A Facebook group called for mass protests across Syria today, piling pressure on Syrian President Bashar al-Assad’s regime as it faces international censure for violently crushing dissent.
“Friday of Anger, April 29, in solidarity with Daraa,” says a notice on the Syrian Revolution 2011 page of Facebook, a motor of the protests in which demonstrators inspired by uprisings elsewhere in the Arab world are seeking greater freedoms.
“To the youths of the revolution, tomorrow we will be in all the places, in all the streets ... we will gather at the besieged towns, including with our brothers in Daraa,” the statement posted online yesterday said.
Photo: EPA
“We will not leave Daraa isolated,” it said, adding demonstrations would also be staged in other flashpoint towns such as Homs in the center of the country and Banias in the northwest.
Syria has been rocked since March 15 by increasingly strident pro-democracy demonstrations that have shaken Assad’s once uncontested rule.
The authorities have resorted to violence to crush the uprising, with human rights activists listing at least 453 civilians killed by security forces across Syria in the past few weeks.
On Monday, between 3,000 and 5,000 troops backed by tanks and snipers swept into Daraa, the epicenter of the protests 100km south of Damascus, and took over the town.
According to human rights activists, more than 30 people have been killed in the military assault on the agricultural town near the Jordanian border.
Syria’s opposition has warned Assad that he would be toppled unless he ushered in democratic reforms, although the UN Security Council failed to agree on a condemnation of the violence.
In a fresh blow to the regime, 233 members of Syria’s ruling Baath party announced their resignation in protest at the deadly crackdown on protesters.
“The security services have demolished the values with which we grew up.
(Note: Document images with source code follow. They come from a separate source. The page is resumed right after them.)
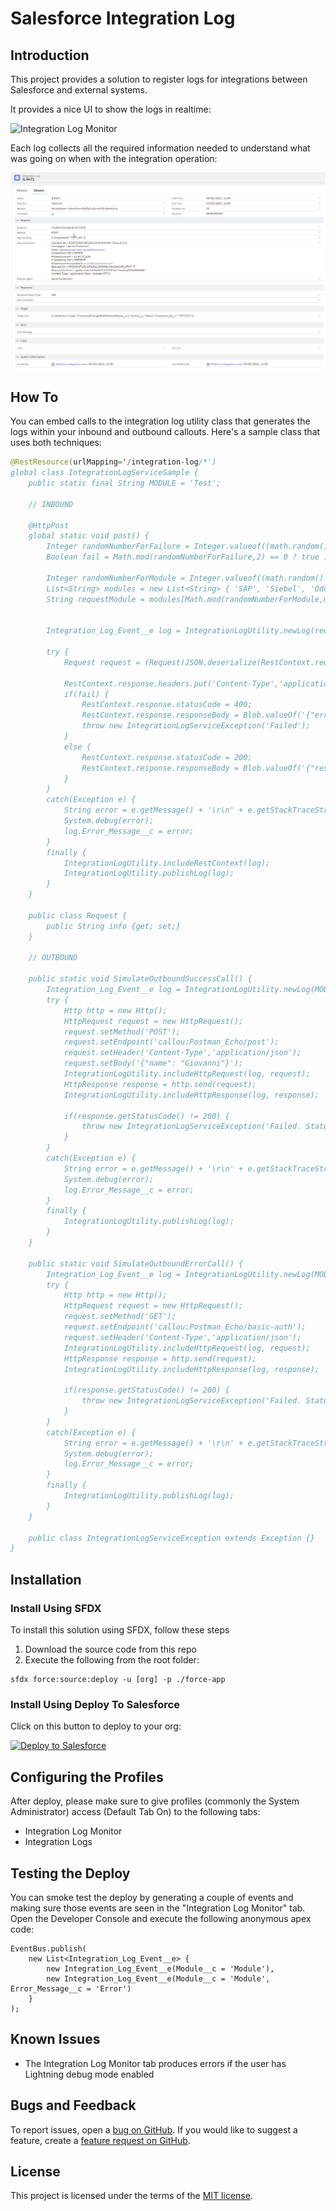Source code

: # Salesforce Integration Log

## Introduction

This project provides a solution to register logs for integrations between Salesforce and external systems.

It provides a nice UI to show the logs in realtime:

![Integration Log Monitor](docs/integrationLogMonitor.gif)

Each log collects all the required information needed to understand what was going on when with the integration operation:

![Integration Log](docs/integrationLog.png)

## How To

You can embed calls to the integration log utility class that generates the logs within your inbound and outbound callouts. Here's a sample class that uses both techniques:

```java
@RestResource(urlMapping='/integration-log/*')
global class IntegrationLogServiceSample {
    public static final String MODULE = 'Test';

    // INBOUND

    @HttpPost
    global static void post() {
        Integer randomNumberForFailure = Integer.valueof((math.random() * 10));
        Boolean fail = Math.mod(randomNumberForFailure,2) == 0 ? true : false;

        Integer randomNumberForModule = Integer.valueof((math.random() * 10));
        List<String> modules = new List<String> { 'SAP', 'Siebel', 'Odoo', 'Prestashop'};
        String requestModule = modules[Math.mod(randomNumberForModule,modules.size())];


        Integration_Log_Event__e log = IntegrationLogUtility.newLog(requestModule,String.valueOf(IntegrationLogUtility.Direction.Inbound));

        try {
            Request request = (Request)JSON.deserialize(RestContext.request.requestBody.toString(), Request.class);

            RestContext.response.headers.put('Content-Type','application/json');
            if(fail) {
                RestContext.response.statusCode = 400;
                RestContext.response.responseBody = Blob.valueOf('{"error": "Something is wrong"}');
                throw new IntegrationLogServiceException('Failed');
            }
            else {
                RestContext.response.statusCode = 200;
                RestContext.response.responseBody = Blob.valueOf('{"result": "ok"}');
            }
        }
        catch(Exception e) {
            String error = e.getMessage() + '\r\n' + e.getStackTraceString();
            System.debug(error);
            log.Error_Message__c = error;
        }
        finally {
            IntegrationLogUtility.includeRestContext(log);
            IntegrationLogUtility.publishLog(log);
        }
    }

    public class Request {
        public String info {get; set;}
    }

    // OUTBOUND

    public static void SimulateOutboundSuccessCall() {
        Integration_Log_Event__e log = IntegrationLogUtility.newLog(MODULE,String.valueOf(IntegrationLogUtility.Direction.Outbound));
        try {
            Http http = new Http();
            HttpRequest request = new HttpRequest();
            request.setMethod('POST');
            request.setEndpoint('callou:Postman_Echo/post');
            request.setHeader('Content-Type','application/json');
            request.setBody('{"name": "Giovanni"}');
            IntegrationLogUtility.includeHttpRequest(log, request);
            HttpResponse response = http.send(request);
            IntegrationLogUtility.includeHttpResponse(log, response);

            if(response.getStatusCode() != 200) {
                throw new IntegrationLogServiceException('Failed. Status: ' + response.getStatus());
            }
        }
        catch(Exception e) {
            String error = e.getMessage() + '\r\n' + e.getStackTraceString();
            System.debug(error);
            log.Error_Message__c = error;
        }
        finally {
            IntegrationLogUtility.publishLog(log);
        }
    }

    public static void SimulateOutboundErrorCall() {
        Integration_Log_Event__e log = IntegrationLogUtility.newLog(MODULE,String.valueOf(IntegrationLogUtility.Direction.Outbound));
        try {
            Http http = new Http();
            HttpRequest request = new HttpRequest();
            request.setMethod('GET');
            request.setEndpoint('callou:Postman_Echo/basic-auth');
            request.setHeader('Content-Type','application/json');
            IntegrationLogUtility.includeHttpRequest(log, request);
            HttpResponse response = http.send(request);
            IntegrationLogUtility.includeHttpResponse(log, response);

            if(response.getStatusCode() != 200) {
                throw new IntegrationLogServiceException('Failed. Status: ' + response.getStatus());
            }
        }
        catch(Exception e) {
            String error = e.getMessage() + '\r\n' + e.getStackTraceString();
            System.debug(error);
            log.Error_Message__c = error;
        }
        finally {
            IntegrationLogUtility.publishLog(log);
        }
    }

    public class IntegrationLogServiceException extends Exception {}
}
```

## Installation

### Install Using SFDX

To install this solution using SFDX, follow these steps

1. Download the source code from this repo
2. Execute the following from the root folder:

```
sfdx force:source:deploy -u [org] -p ./force-app
```

### Install Using Deploy To Salesforce

Click on this button to deploy to your org:

<a href="https://githubsfdeploy.herokuapp.com?owner=gmodica&repo=salesforce-integration-log&ref=main">
  <img alt="Deploy to Salesforce"
       src="https://raw.githubusercontent.com/afawcett/githubsfdeploy/master/deploy.png">
</a>

## Configuring the Profiles

After deploy, please make sure to give profiles (commonly the System Administrator) access (Default Tab On) to the following tabs:

* Integration Log Monitor
* Integration Logs

## Testing the Deploy

You can smoke test the deploy by generating a couple of events and making sure those events are seen in the "Integration Log Monitor" tab. Open the Developer Console and execute the following anonymous apex code:

```
EventBus.publish(
    new List<Integration_Log_Event__e> {
        new Integration_Log_Event__e(Module__c = 'Module'),
        new Integration_Log_Event__e(Module__c = 'Module', Error_Message__c = 'Error')
    }
);
```

## Known Issues

* The Integration Log Monitor tab produces errors if the user has Lightning debug mode enabled

## Bugs and Feedback

To report issues, open a [bug on GitHub](https://github.com/gmodica/salesforce-integration-log/issues/new?template=Bug_report.md). If you would like to suggest a feature, create a [feature request on GitHub](https://github.com/gmodica/salesforce-integration-log/issues/new?template=Feature_request.md).


## License
This project is licensed under the terms of the [MIT license](LICENSE).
We denounce and condemn everything that has taken place and announce with regret our resignation from the party,” they said in a signed statement.
Baath party signatories from the Banias region condemned “the house raids and the indiscriminate use of live fire against people, homes, mosques and churches.”
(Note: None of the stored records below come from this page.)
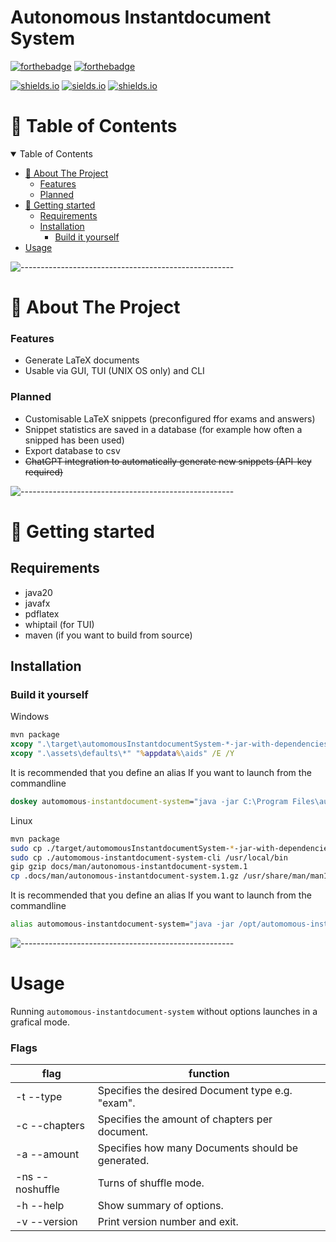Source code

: # Autonomous Instantdocument System

[![forthebadge](https://forthebadge.com/images/badges/made-with-java.svg)](https://forthebadge.com)
[![forthebadge](http://forthebadge.com/images/badges/built-with-love.svg)](http://forthebadge.com)

[![shields.io](https://img.shields.io/github/license/j0giwa/automomous-instantdokument-system)](https://img.shields.io/github/license/j0giwa/automomous-instantdokument-system)
[![sields.io](https://img.shields.io/github/stars/j0giwa/automomous-instantdokument-system)](https://img.shields.io/github/stars/j0giwa/automomous-instantdokument-system)
[![shields.io](https://img.shields.io/github/issues/j0giwa/automomous-instantdokument-system)](https://img.shields.io/github/issues/j0giwa/automomous-instantdokument-system)


:book: Table of Contents
=============================
<details open="open">
<summary>Table of Contents</summary>

* [:pencil: About The Project](#:pencil:-About-The-Project)
    * [Features](#Features)
    * [Planned](#Planned)
* [:book: Getting started](#:book:-Getting-started)
    * [Requirements](#Requirements)
    * [Installation](#Installation)
        * [Build it yourself](#Build-it-yourself)
* [Usage](#Usage)

</details>

![-----------------------------------------------------](https://raw.githubusercontent.com/andreasbm/readme/master/assets/lines/rainbow.png)

:pencil: About The Project
=============================

### Features
- Generate LaTeX documents
- Usable via GUI, TUI (UNIX OS only) and CLI

### Planned
- Customisable LaTeX snippets (preconfigured ffor exams and answers)
- Snippet statistics are saved in a database (for example how often a snipped has been used)
- Export database to csv
- ~~ChatGPT integration to automatically generate new snippets (API-key required)~~

![-----------------------------------------------------](https://raw.githubusercontent.com/andreasbm/readme/master/assets/lines/rainbow.png)

:book: Getting started
=============================

## Requirements
- java20
- javafx
- pdflatex
- whiptail (for TUI)
- maven (if you want to build from source)

## Installation

### Build it yourself

Windows
``` bat
mvn package
xcopy ".\target\automomousInstantdocumentSystem-*-jar-with-dependencies.jar" "C:\Program Files\automomous-instantdocument-system.jar" /Y
xcopy ".\assets\defaults\*" "%appdata%\aids" /E /Y
```
It is recommended that you define an alias If you want to launch from the commandline
``` bat
doskey automomous-instantdocument-system="java -jar C:\Program Files\automomous-instantdocument-system.jar"
```

Linux
``` sh
mvn package
sudo cp ./target/automomousInstantdocumentSystem-*-jar-with-dependencies.jar /opt/automomous-instantdocument-system/automomous-instantdocument-system.jar
sudo cp ./automomous-instantdocument-system-cli /usr/local/bin
gip gzip docs/man/autonomous-instantdocument-system.1
cp .docs/man/autonomous-instantdocument-system.1.gz /usr/share/man/man1/
```
It is recommended that you define an alias If you want to launch from the commandline
``` sh
alias automomous-instantdocument-system="java -jar /opt/automomous-instantdocument-system/automomous-instantdocument-system.jar"
```

![-----------------------------------------------------](https://raw.githubusercontent.com/andreasbm/readme/master/assets/lines/rainbow.png)

Usage
=============================

Running `automomous-instantdocument-system` without options launches in a grafical mode.

### Flags
| flag          | function                           |
| ------------- | ---------------------------------- |
| -t --type <type> | Specifies the desired Document type e.g. "exam". |
| -c --chapters <chapters> | Specifies the amount of chapters per document. 
| -a --amount <amount> | Specifies how many Documents should be generated.
| -ns --noshuffle | Turns of shuffle mode. |
| -h --help | Show summary of options. |
| -v --version | Print version number and exit. |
On the international scene, influential US Senator John McCain said Assad has “lost his legitimacy” and called for UN sanctions to force him to halt attacks on his people.
“I obviously think he has lost his legitimacy. He has ordered his army to fire on his own people, and yes I think he should leave,” the senator said in Paris.
Russia yesterday called on its Middle East ally to conduct a thorough probe into those responsible for killing civilians.
“We expect Damascus to conduct an effective and transparent probe into excesses that resulted in the loss of life,” ITAR-TASS quoted Russian foreign ministry spokesman Alexei Sazonov as saying.
He added that Russia expected “the guilty to be brought to responsibility.”
The UN Security Council, however, failed to agree on a statement condemning the killing of Syrian protesters, diplomats in New York said. After talks ended in deadlock, Western nations called for an immediate open meeting.
A stormy meeting on Syria, coming only days after the 15-nation body failed to agree a statement on Yemen, highlighted a growing divide on how to handle the uprisings in the Middle East and Arab world, with Russia warning the West that “outside interference” could spark civil war.
France called for “strong -measures” if Assad rejects appeals to end violence.
The US said Assad must “change course now” and end the use of tanks and guns.
Russia and China blocked the statement proposed by Britain, France, Germany and Portugal that would have condemned the violence and backed calls for an independent investigation.
The EU, meanwhile, is mulling sanctions and the UN human rights body has called for a special session in the wake of the Syrian regime’s bloody crackdown on pro-democracy protesters.
The newly formed National Initiative for Change, an umbrella group of more than 150 opposition activists in Syria and abroad, warned Assad to institute real democratic reforms or risk “violence, chaos and civil war.”
The embattled president on Thursday last week scrapped nearly five decades of draconian emergency rule and abolished the repressive state security court in a bid to placate the protesters.
Testing his promised reforms, they staged protests across Syria the following day, demanding an end to the Baath’s grip on political power, the release of political prisoners and the right to protest freely.
However, the security forces cleared demonstrations with tear gas and live rounds, with more than 100 people reported killed and hundreds arrested.